I get back a bit early from my lunch break and find my computer shut off and my supervisor, as well as my fellow web team colleague sitting in chairs talking. We're always filled to the brim with work, so this is rather odd and something goes off in the back of my head. I start talking with them and we find out that rebooting the systems didn't fix the virus and it has been spreading rapidly throughout the county. As a result, they forced the shut down of all non essential computers and a handful of the servers. They'll let us know when things are up again.

It's blackout time. Always kind of odd, considering how much time I spend on a computer daily and how much we use them for our day to day work. We enjoy the down time a little, but also take the time to talk with our new hire a bit more so he feels more welcome on the team.

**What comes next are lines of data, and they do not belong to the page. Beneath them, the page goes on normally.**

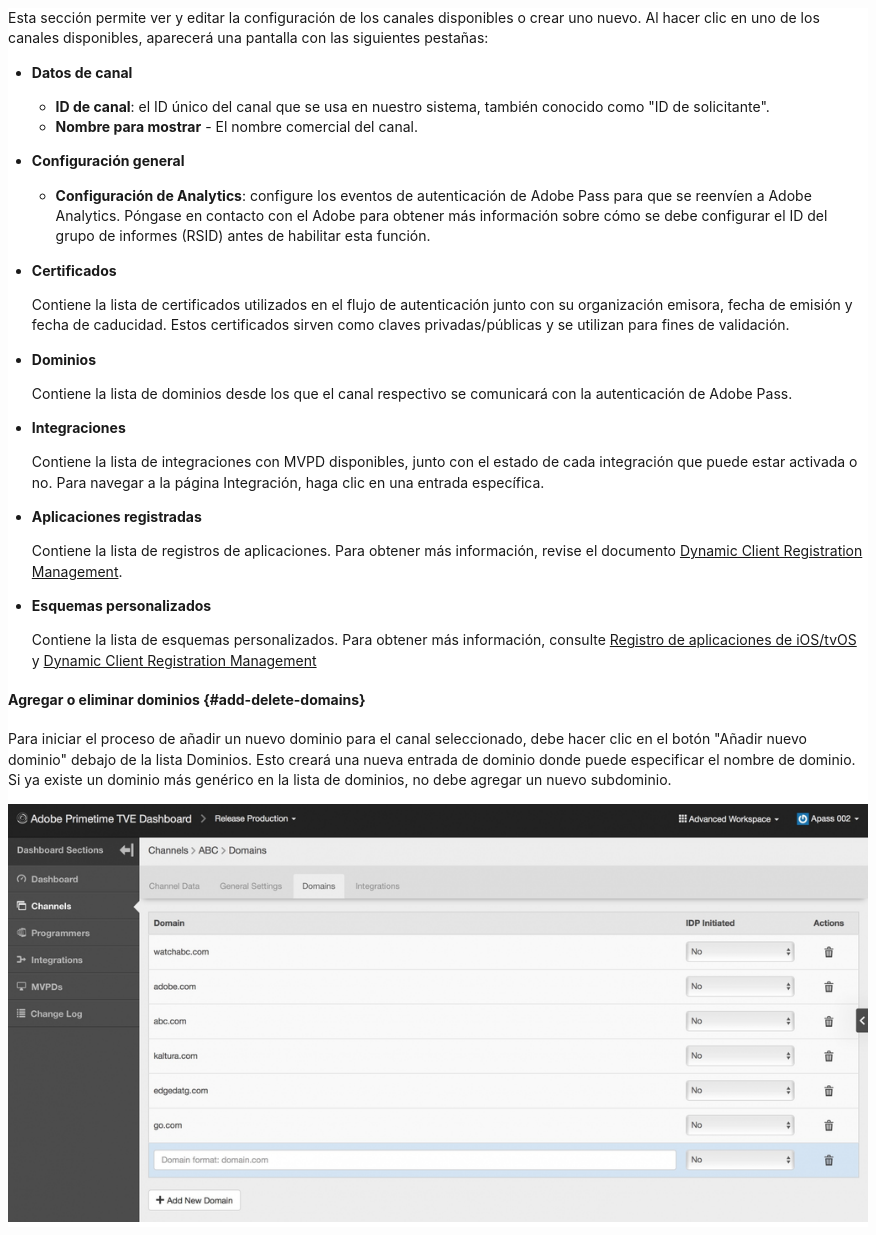 Esta sección permite ver y editar la configuración de los canales disponibles o crear uno nuevo. Al hacer clic en uno de los canales disponibles, aparecerá una pantalla con las siguientes pestañas:

* **Datos de canal**
   * **ID de canal**: el ID único del canal que se usa en nuestro sistema, también conocido como &quot;ID de solicitante&quot;.
   * **Nombre para mostrar** - El nombre comercial del canal.
* **Configuración general**
   * **Configuración de Analytics**: configure los eventos de autenticación de Adobe Pass para que se reenvíen a Adobe Analytics. Póngase en contacto con el Adobe para obtener más información sobre cómo se debe configurar el ID del grupo de informes (RSID) antes de habilitar esta función.
* **Certificados**

  Contiene la lista de certificados utilizados en el flujo de autenticación junto con su organización emisora, fecha de emisión y fecha de caducidad. Estos certificados sirven como claves privadas/públicas y se utilizan para fines de validación.
* **Dominios**

  Contiene la lista de dominios desde los que el canal respectivo se comunicará con la autenticación de Adobe Pass.
* **Integraciones**

  Contiene la lista de integraciones con MVPD disponibles, junto con el estado de cada integración que puede estar activada o no. Para navegar a la página Integración, haga clic en una entrada específica.
* **Aplicaciones registradas**

  Contiene la lista de registros de aplicaciones. Para obtener más información, revise el documento [Dynamic Client Registration Management](/help/authentication/dcr-api/dynamic-client-registration-overview.md#dynamic-client-registration-management).

* **Esquemas personalizados**

  Contiene la lista de esquemas personalizados. Para obtener más información, consulte [Registro de aplicaciones de iOS/tvOS](/help/authentication/iostvos-application-registration.md) y [Dynamic Client Registration Management](/help/authentication/dcr-api/dynamic-client-registration-overview.md#dynamic-client-registration-management)

#### Agregar o eliminar dominios {#add-delete-domains}

Para iniciar el proceso de añadir un nuevo dominio para el canal seleccionado, debe hacer clic en el botón &quot;Añadir nuevo dominio&quot; debajo de la lista Dominios. Esto creará una nueva entrada de dominio donde puede especificar el nombre de dominio. Si ya existe un dominio más genérico en la lista de dominios, no debe agregar un nuevo subdominio.

![Agregar un nuevo dominio a la sección de un canal seleccionado](../../assets/tve-dashboard/old-tve-dashboard/add-domain-to-channel-sec.png)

We reach the end of the day and the mood is perplexed, but all in all normal. Tomorrow is Wednesday, and my fellow web team member typically has the day off, and my supervisor is out for surgery. This means it'll just be me, but again nothing seems wrong, just odd given the days events. I talk to the Ops/Networking guys as I'm heading out the door and offer up a word of support. They're the true heroes in times like these, because they are relentless in getting things fixed and it often means extra hours. I offer up my services, since I like to help out the team when I can, and they thank me.

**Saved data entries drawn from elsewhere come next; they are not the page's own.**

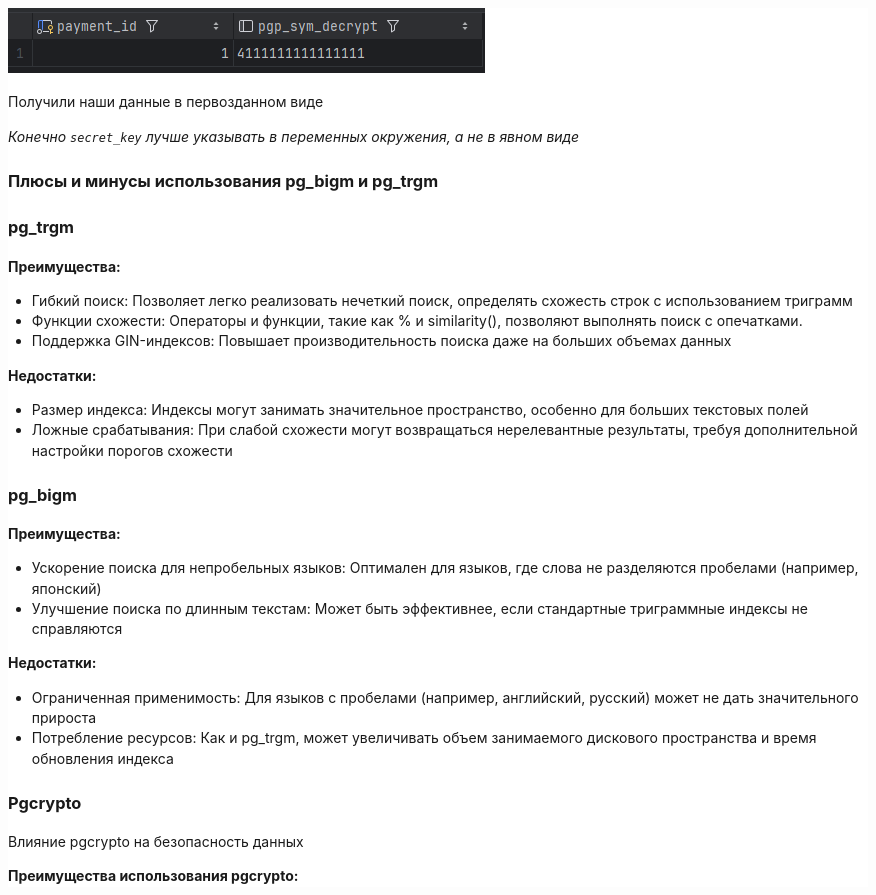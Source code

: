![img_11.png](images/img_11.png)

Получили наши данные в первозданном виде

*Конечно `secret_key` лучше указывать в переменных окружения, а не в явном виде*

### Плюсы и минусы использования pg_bigm и pg_trgm 

### pg_trgm

**Преимущества:** 

- Гибкий поиск: Позволяет легко реализовать нечеткий 
поиск, определять схожесть строк с использованием 
триграмм
- Функции схожести: Операторы и функции, такие как % и 
similarity(), позволяют выполнять поиск с опечатками. 
- Поддержка GIN-индексов: Повышает производительность 
поиска даже на больших объемах данных 

**Недостатки:** 

- Размер индекса: Индексы могут занимать значительное 
пространство, особенно для больших текстовых полей 
- Ложные срабатывания: При слабой схожести могут 
возвращаться нерелевантные результаты, требуя 
дополнительной настройки порогов схожести

### pg_bigm 
**Преимущества:** 

- Ускорение поиска для непробельных языков: Оптимален 
для языков, где слова не разделяются пробелами 
(например, японский)
- Улучшение поиска по длинным текстам: Может быть 
эффективнее, если стандартные триграммные индексы не 
справляются

**Недостатки:**

- Ограниченная применимость: Для языков с пробелами 
(например, английский, русский) может не дать 
значительного прироста 
- Потребление ресурсов: Как и pg_trgm, может 
увеличивать объем занимаемого дискового пространства и 
время обновления индекса

### Pgcrypto
Влияние pgcrypto на безопасность данных 

**Преимущества использования pgcrypto:**
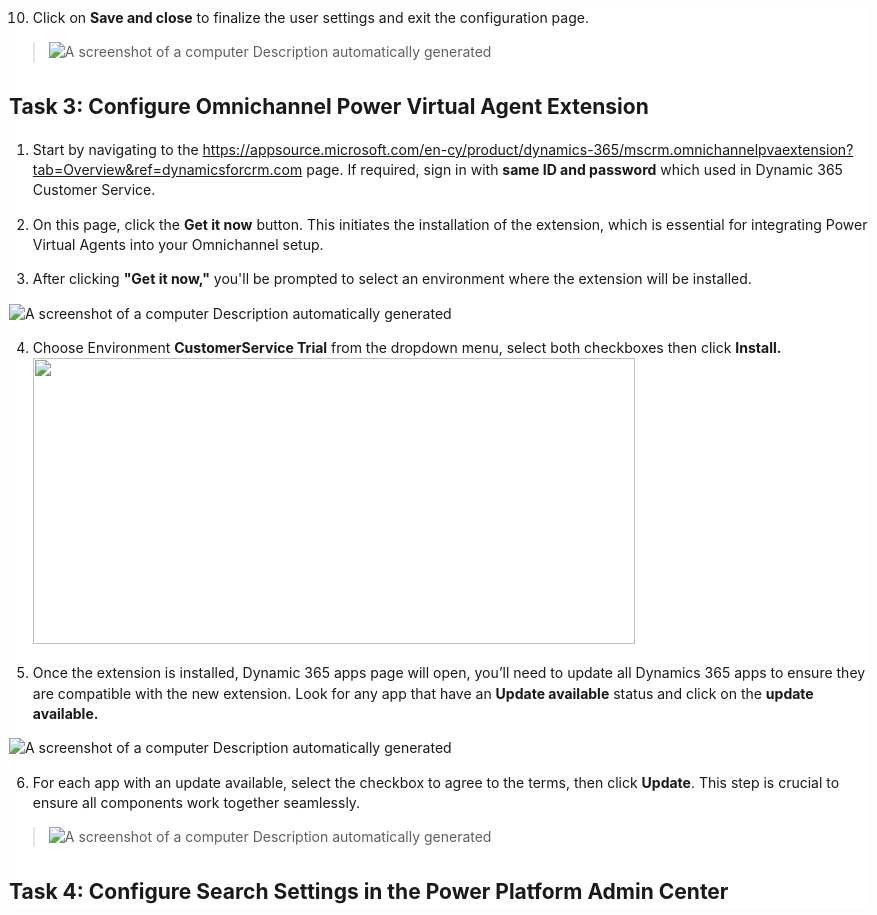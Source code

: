 10. Click on **Save and close** to finalize the user settings and exit
    the configuration page.

> <img src="./media/f0d83fded604ab405f4970cedf48b8dce4f9f9ea.png"
> style="width:6.26806in;height:2.55417in"
> alt="A screenshot of a computer Description automatically generated" />

## Task 3: Configure Omnichannel Power Virtual Agent Extension

1.  Start by navigating to the
    <https://appsource.microsoft.com/en-cy/product/dynamics-365/mscrm.omnichannelpvaextension?tab=Overview&ref=dynamicsforcrm.com>
    page. If required, sign in with **same ID and password** which used
    in Dynamic 365 Customer Service.

2.  On this page, click the **Get it now** button. This initiates the
    installation of the extension, which is essential for integrating
    Power Virtual Agents into your Omnichannel setup.

3.  After clicking **"Get it now,"** you'll be prompted to select an
    environment where the extension will be installed.

<img src="./media/c9e9bafc83006cfec41b5fcd08ea91b02cff954f.png"
style="width:6.26806in;height:2.99306in"
alt="A screenshot of a computer Description automatically generated" />

4.  Choose Environment **CustomerService Trial** from the dropdown menu,
    select both checkboxes then click **Install.**
    <img src="./media/40302f1d6d36fab271d6d64bf8ec66f40dc2dd2c.png"
    style="width:6.26806in;height:2.97708in" />

5.  Once the extension is installed, Dynamic 365 apps page will open,
    you’ll need to update all Dynamics 365 apps to ensure they are
    compatible with the new extension. Look for any app that have an
    **Update available** status and click on the **update available.**

<img src="./media/f6435f4b9c0f86a96ce196207b34bd852b7095d7.png"
style="width:6.26806in;height:3.57917in"
alt="A screenshot of a computer Description automatically generated" />

6.  For each app with an update available, select the checkbox to agree
    to the terms, then click **Update**. This step is crucial to ensure
    all components work together seamlessly.

> <img src="./media/eeb6e2fc8643ca303175ee3260b99c3326f96e59.png"
> style="width:4.81667in;height:5.03333in"
> alt="A screenshot of a computer Description automatically generated" />

## Task 4: Configure Search Settings in the Power Platform Admin Center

I get home and prepare to take the kids to the pool for swim lessons. Just before I get ready to leave, I get a phone call. It's work. They're taking a couple more servers down, but more importantly there is a web application that some of the sheriffs use that since computers are still down, we need to take the app down as well. My supervisor is out, so that leaves me to come in. Taking the web app offline isn't that difficult, but it takes me a little bit of time to track down where the reroutes go, and to make sure things are disabled properly.

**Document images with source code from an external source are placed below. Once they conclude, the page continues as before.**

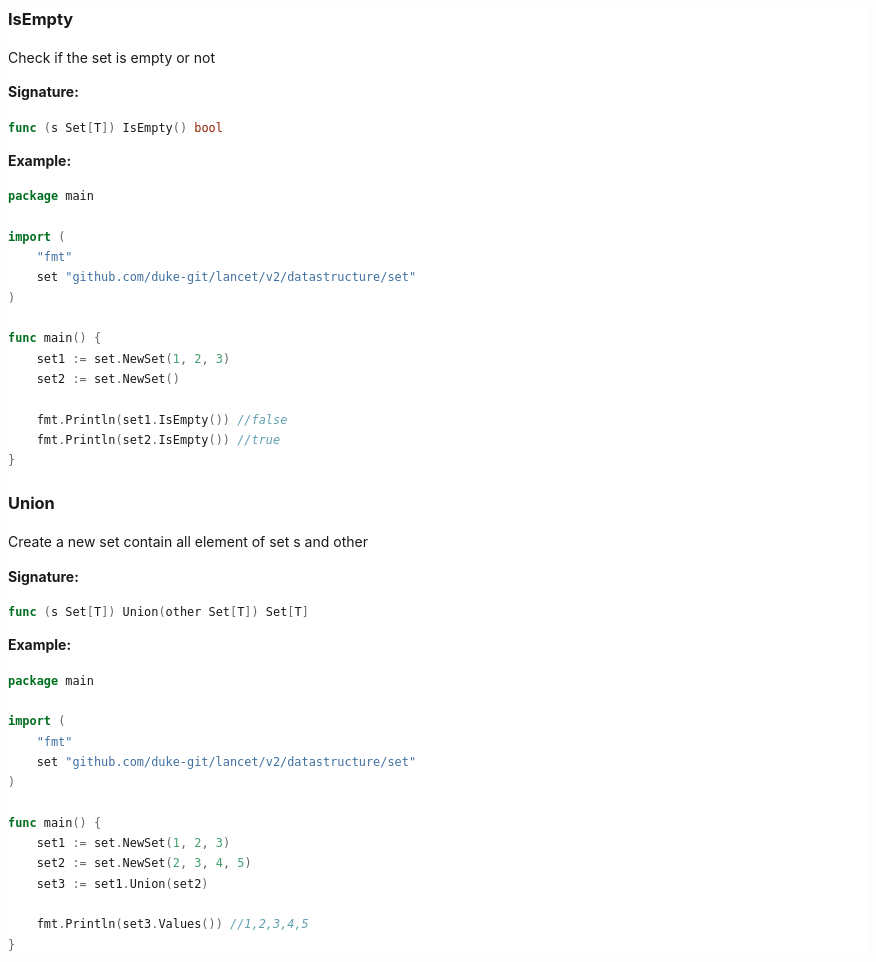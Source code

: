 

### <span id="IsEmpty">IsEmpty</span>
<p>Check if the set is empty or not</p>

<b>Signature:</b>

```go
func (s Set[T]) IsEmpty() bool
```
<b>Example:</b>

```go
package main

import (
    "fmt"
    set "github.com/duke-git/lancet/v2/datastructure/set"
)

func main() {
    set1 := set.NewSet(1, 2, 3)
    set2 := set.NewSet()

    fmt.Println(set1.IsEmpty()) //false
    fmt.Println(set2.IsEmpty()) //true
}
```



### <span id="Union">Union</span>
<p>Create a new set contain all element of set s and other</p>

<b>Signature:</b>

```go
func (s Set[T]) Union(other Set[T]) Set[T]
```
<b>Example:</b>

```go
package main

import (
    "fmt"
    set "github.com/duke-git/lancet/v2/datastructure/set"
)

func main() {
    set1 := set.NewSet(1, 2, 3)
    set2 := set.NewSet(2, 3, 4, 5)
    set3 := set1.Union(set2)

    fmt.Println(set3.Values()) //1,2,3,4,5
}
```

I use a bit of this time too to search around about Qakbot. There's not much out there. There are a few articles dated in 2009 talking about it. It indicates that while it is pretty "low" in regards to being out there, it is targeted for financial institutions and once it gets in, it starts mining for data and has a lot of back doors in place to protect it. What gets a little more ominous is another article I find saying that it hit a prominent insurance company few months back. I find another article from a security site indicating they've found a third generation variant of this that was recently released. Instead of multiple executables, they've repackaged it into a single executable, encrypted the data they steal (they "really want it") and added to means of eluding specific virus scanners, modifying security, and keeping some back door channels open via IE to dial home and try to get to other things. They say it likes to be spread through network shares, and considering I have about 10 of them on my computer to handle all the websites and apps I support, that can't be a good thing. I know our network provides each computer with two network shares typically, so this could get out of hand fast.

I decide to do a quick search on twitter for qakbot and don't really come up with anything substantial. I see an old link to an article I had read and one person indicating they were fighting it too. I go ahead and leave, giving the Ops and Networking guys one more word of thanks and encouragement. I leave a bit perplexed at what exactly this virus is _[never stop learning, right?], _but I know we have some smart blokes, so they should have this thing licked by morning.